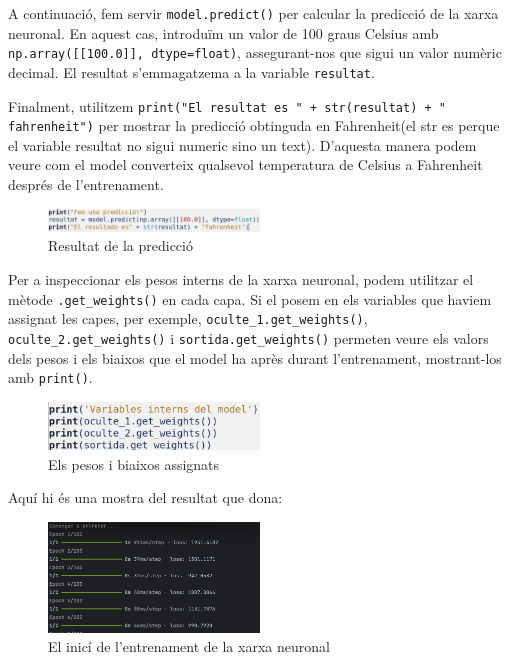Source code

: A continuació, fem servir \texttt{model.predict()} per calcular la predicció de la xarxa neuronal. En aquest cas, introduïm un valor de 100 graus Celsius amb \texttt{np.array([[100.0]], dtype=float)}, assegurant-nos que sigui un valor numèric decimal. El resultat s’emmagatzema a la variable \texttt{resultat}.

Finalment, utilitzem \texttt{print("El resultat es " + str(resultat) + " fahrenheit")} per mostrar la predicció obtinguda en Fahrenheit(el str es perque el variable resultat no sigui numeric sino un text). D’aquesta manera podem veure com el model converteix qualsevol temperatura de Celsius a Fahrenheit després de l’entrenament.


\begin{figure}[H]
    \centering
    \includegraphics[width=0.5\textwidth]{./figures/8.png}
    \caption{Resultat de la predicció}
\end{figure}

Per a inspeccionar els pesos interns de la xarxa neuronal, podem utilitzar el mètode \texttt{.get\_weights()} en cada capa. Si el posem en els variables que haviem assignat les capes, per exemple, \texttt{oculte\_1.get\_weights()}, \texttt{oculte\_2.get\_weights()} i \texttt{sortida.get\_weights()} permeten veure els valors dels pesos i els biaixos que el model ha après durant l’entrenament, mostrant-los amb \texttt{print()}.


\begin{figure}[H]
    \centering
    \includegraphics[width=0.5\textwidth]{./figures/9.png}
    \caption{Els pesos i biaixos assignats}
\end{figure}

Aquí hi és una mostra del resultat que dona:

\begin{figure}[H]
    \centering
    \includegraphics[width=0.5\textwidth]{./figures/10.png}
    \caption{El inicí de l'entrenament de la xarxa neuronal}
\end{figure}

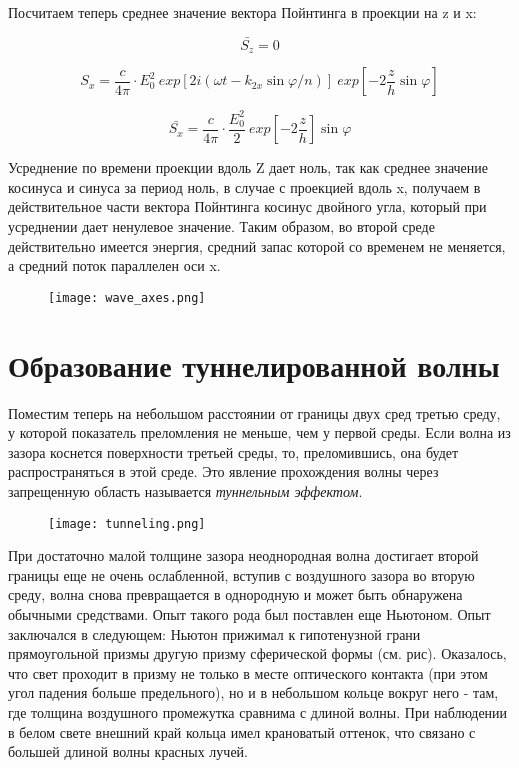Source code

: 	Посчитаем теперь среднее значение вектора Пойнтинга в проекции на z и x:
	
	\[\bar{S_{z}} = 0 \]
	
		\[S_{x} = \frac{c}{4 \pi } \cdot E_{0}^{2} \ exp[2 i (\omega t - k_{2x} \sin{\varphi} / n) ]  \ exp[- 2 \frac{z}{h} \sin{\varphi}]\]
		
		\[  \bar{S_{x}} =  \frac{c}{4 \pi } \cdot \frac{E_{0}^{2}}{2}   \ exp[- 2 \frac{z}{h}] \sin{\varphi}  \]
		
		Усреднение по времени проекции вдоль Z дает ноль, так как среднее значение косинуса и синуса за период ноль, в случае с проекцией вдоль x, получаем в действительное части вектора Пойнтинга косинус двойного угла, который при усреднении дает ненулевое значение. Таким образом, во второй среде действительно имеется энергия, средний запас которой со временем не меняется, а средний поток параллелен оси x.
		
		\begin{figure}[h]
			\centering
			\texttt{[image: wave\_axes.png]}
		\end{figure}
	
	
	\section{Образование туннелированной волны}
	
	Поместим теперь на небольшом расстоянии от границы двух сред третью среду, у которой показатель преломления не меньше, чем у первой среды. Если волна из зазора коснется поверхности третьей среды, то, преломившись, она будет распространяться в этой среде. Это явление прохождения волны через запрещенную область называется \textit{туннельным эффектом}.
	
	\begin{figure}[h]
		\centering
		\texttt{[image: tunneling.png]}
	\end{figure}
	
	При  достаточно малой толщине зазора  неоднородная волна достигает второй границы еще не очень ослабленной, вступив с воздушного зазора во вторую среду, волна снова превращается в однородную и может быть обнаружена обычными средствами. Опыт такого рода был поставлен еще Ньютоном. Опыт заключался в следующем: Ньютон прижимал к гипотенузной грани прямоугольной призмы другую призму сферической формы (см. рис). Оказалось, что свет проходит в призму не только в месте оптического контакта (при этом угол падения больше предельного), но и в небольшом кольце вокруг него -  там, где толщина воздушного промежутка сравнима с длиной волны. При наблюдении в белом свете внешний край кольца имел крановатый оттенок, что связано с большей длиной волны красных лучей.
	

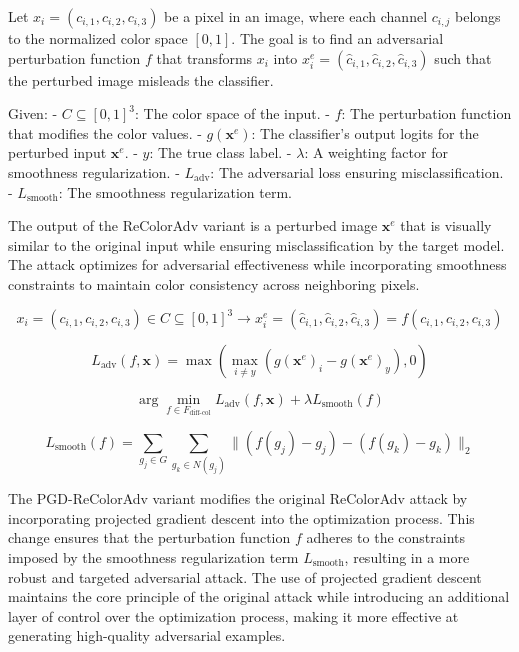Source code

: Let $x_i = (c_{i,1}, c_{i,2}, c_{i,3})$ be a pixel in an image, where each channel $c_{i,j}$ belongs to the normalized color space $[0,1]$. The goal is to find an adversarial perturbation function $f$ that transforms $x_i$ into $x_i^e = (\hat{c}_{i,1}, \hat{c}_{i,2}, \hat{c}_{i,3})$ such that the perturbed image misleads the classifier.

Given:
- $C \subseteq [0,1]^3$: The color space of the input.
- $f$: The perturbation function that modifies the color values.
- $g(\mathbf{x}^e)$: The classifier's output logits for the perturbed input $\mathbf{x}^e$.
- $y$: The true class label.
- $\lambda$: A weighting factor for smoothness regularization.
- $L_{\text{adv}}$: The adversarial loss ensuring misclassification.
- $L_{\text{smooth}}$: The smoothness regularization term.

The output of the ReColorAdv variant is a perturbed image $\mathbf{x}^e$ that is visually similar to the original input while ensuring misclassification by the target model. The attack optimizes for adversarial effectiveness while incorporating smoothness constraints to maintain color consistency across neighboring pixels.



\begin{equation}
x_i = (c_{i,1}, c_{i,2}, c_{i,3}) \in C \subseteq [0, 1]^3 \rightarrow x_i^e = (\hat{c}_{i,1}, \hat{c}_{i,2}, \hat{c}_{i,3}) = f(c_{i,1}, c_{i,2}, c_{i,3})
\end{equation}

\begin{equation}
L_{\text{adv}}(f, \mathbf{x}) = \max \left( \max_{i \neq y} (g(\mathbf{x}^e)_i - g(\mathbf{x}^e)_y), 0 \right)
\end{equation}

\begin{equation}
\arg\min_{f \in F_{\text{diff-col}}} L_{\text{adv}}(f, \mathbf{x}) + \lambda L_{\text{smooth}}(f)
\end{equation}

\begin{equation}
L_{\text{smooth}}(f) = \sum_{g_j \in G} \sum_{g_k \in N(g_j)} \| (f(g_j) - g_j) - (f(g_k) - g_k) \|_2
\end{equation}

The PGD-ReColorAdv variant modifies the original ReColorAdv attack by incorporating projected gradient descent into the optimization process. This change ensures that the perturbation function $f$ adheres to the constraints imposed by the smoothness regularization term $L_{\text{smooth}}$, resulting in a more robust and targeted adversarial attack. The use of projected gradient descent maintains the core principle of the original attack while introducing an additional layer of control over the optimization process, making it more effective at generating high-quality adversarial examples.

■ ■ ■

§ **What is needed**: Return the material above verbatim. Pictures are to be excluded.

§ **Result of the task**:
Source code

: A continuació, fem servir \texttt{model.predict()} per calcular la predicció de la xarxa neuronal. En aquest cas, introduïm un valor de 100 graus Celsius amb \texttt{np.array([[100.0]], dtype=float)}, assegurant-nos que sigui un valor numèric decimal. El resultat s’emmagatzema a la variable \texttt{resultat}.

Finalment, utilitzem \texttt{print("El resultat es " + str(resultat) + " fahrenheit")} per mostrar la predicció obtinguda en Fahrenheit(el str es perque el variable resultat no sigui numeric sino un text). D’aquesta manera podem veure com el model converteix qualsevol temperatura de Celsius a Fahrenheit després de l’entrenament.


\begin{figure}[H]
    \centering
    \includegraphics[width=0.5\textwidth]{./figures/8.png}
    \caption{Resultat de la predicció}
\end{figure}

Per a inspeccionar els pesos interns de la xarxa neuronal, podem utilitzar el mètode \texttt{.get\_weights()} en cada capa. Si el posem en els variables que haviem assignat les capes, per exemple, \texttt{oculte\_1.get\_weights()}, \texttt{oculte\_2.get\_weights()} i \texttt{sortida.get\_weights()} permeten veure els valors dels pesos i els biaixos que el model ha après durant l’entrenament, mostrant-los amb \texttt{print()}.


\begin{figure}[H]
    \centering
    \includegraphics[width=0.5\textwidth]{./figures/9.png}
    \caption{Els pesos i biaixos assignats}
\end{figure}

Aquí hi és una mostra del resultat que dona:

\begin{figure}[H]
    \centering
    \includegraphics[width=0.5\textwidth]{./figures/10.png}
    \caption{El inicí de l'entrenament de la xarxa neuronal}
\end{figure}

Source code

: 	Посчитаем теперь среднее значение вектора Пойнтинга в проекции на z и x:
	
	\[\bar{S_{z}} = 0 \]
	
		\[S_{x} = \frac{c}{4 \pi } \cdot E_{0}^{2} \ exp[2 i (\omega t - k_{2x} \sin{\varphi} / n) ]  \ exp[- 2 \frac{z}{h} \sin{\varphi}]\]
		
		\[  \bar{S_{x}} =  \frac{c}{4 \pi } \cdot \frac{E_{0}^{2}}{2}   \ exp[- 2 \frac{z}{h}] \sin{\varphi}  \]
		
		Усреднение по времени проекции вдоль Z дает ноль, так как среднее значение косинуса и синуса за период ноль, в случае с проекцией вдоль x, получаем в действительное части вектора Пойнтинга косинус двойного угла, который при усреднении дает ненулевое значение. Таким образом, во второй среде действительно имеется энергия, средний запас которой со временем не меняется, а средний поток параллелен оси x.
		
		\begin{figure}[h]
			\centering
			\texttt{[image: wave\_axes.png]}
		\end{figure}
	
	
	\section{Образование туннелированной волны}
	
	Поместим теперь на небольшом расстоянии от границы двух сред третью среду, у которой показатель преломления не меньше, чем у первой среды. Если волна из зазора коснется поверхности третьей среды, то, преломившись, она будет распространяться в этой среде. Это явление прохождения волны через запрещенную область называется \textit{туннельным эффектом}.
	
	\begin{figure}[h]
		\centering
		\texttt{[image: tunneling.png]}
	\end{figure}
	
	При  достаточно малой толщине зазора  неоднородная волна достигает второй границы еще не очень ослабленной, вступив с воздушного зазора во вторую среду, волна снова превращается в однородную и может быть обнаружена обычными средствами. Опыт такого рода был поставлен еще Ньютоном. Опыт заключался в следующем: Ньютон прижимал к гипотенузной грани прямоугольной призмы другую призму сферической формы (см. рис). Оказалось, что свет проходит в призму не только в месте оптического контакта (при этом угол падения больше предельного), но и в небольшом кольце вокруг него -  там, где толщина воздушного промежутка сравнима с длиной волны. При наблюдении в белом свете внешний край кольца имел крановатый оттенок, что связано с большей длиной волны красных лучей.
	

Source code

: Let $x_i = (c_{i,1}, c_{i,2}, c_{i,3})$ be a pixel in an image, where each channel $c_{i,j}$ belongs to the normalized color space $[0,1]$. The goal is to find an adversarial perturbation function $f$ that transforms $x_i$ into $x_i^e = (\hat{c}_{i,1}, \hat{c}_{i,2}, \hat{c}_{i,3})$ such that the perturbed image misleads the classifier.

Given:
- $C \subseteq [0,1]^3$: The color space of the input.
- $f$: The perturbation function that modifies the color values.
- $g(\mathbf{x}^e)$: The classifier's output logits for the perturbed input $\mathbf{x}^e$.
- $y$: The true class label.
- $\lambda$: A weighting factor for smoothness regularization.
- $L_{\text{adv}}$: The adversarial loss ensuring misclassification.
- $L_{\text{smooth}}$: The smoothness regularization term.

The output of the ReColorAdv variant is a perturbed image $\mathbf{x}^e$ that is visually similar to the original input while ensuring misclassification by the target model. The attack optimizes for adversarial effectiveness while incorporating smoothness constraints to maintain color consistency across neighboring pixels.



\begin{equation}
x_i = (c_{i,1}, c_{i,2}, c_{i,3}) \in C \subseteq [0, 1]^3 \rightarrow x_i^e = (\hat{c}_{i,1}, \hat{c}_{i,2}, \hat{c}_{i,3}) = f(c_{i,1}, c_{i,2}, c_{i,3})
\end{equation}

\begin{equation}
L_{\text{adv}}(f, \mathbf{x}) = \max \left( \max_{i \neq y} (g(\mathbf{x}^e)_i - g(\mathbf{x}^e)_y), 0 \right)
\end{equation}

\begin{equation}
\arg\min_{f \in F_{\text{diff-col}}} L_{\text{adv}}(f, \mathbf{x}) + \lambda L_{\text{smooth}}(f)
\end{equation}

\begin{equation}
L_{\text{smooth}}(f) = \sum_{g_j \in G} \sum_{g_k \in N(g_j)} \| (f(g_j) - g_j) - (f(g_k) - g_k) \|_2
\end{equation}

The PGD-ReColorAdv variant modifies the original ReColorAdv attack by incorporating projected gradient descent into the optimization process. This change ensures that the perturbation function $f$ adheres to the constraints imposed by the smoothness regularization term $L_{\text{smooth}}$, resulting in a more robust and targeted adversarial attack. The use of projected gradient descent maintains the core principle of the original attack while introducing an additional layer of control over the optimization process, making it more effective at generating high-quality adversarial examples.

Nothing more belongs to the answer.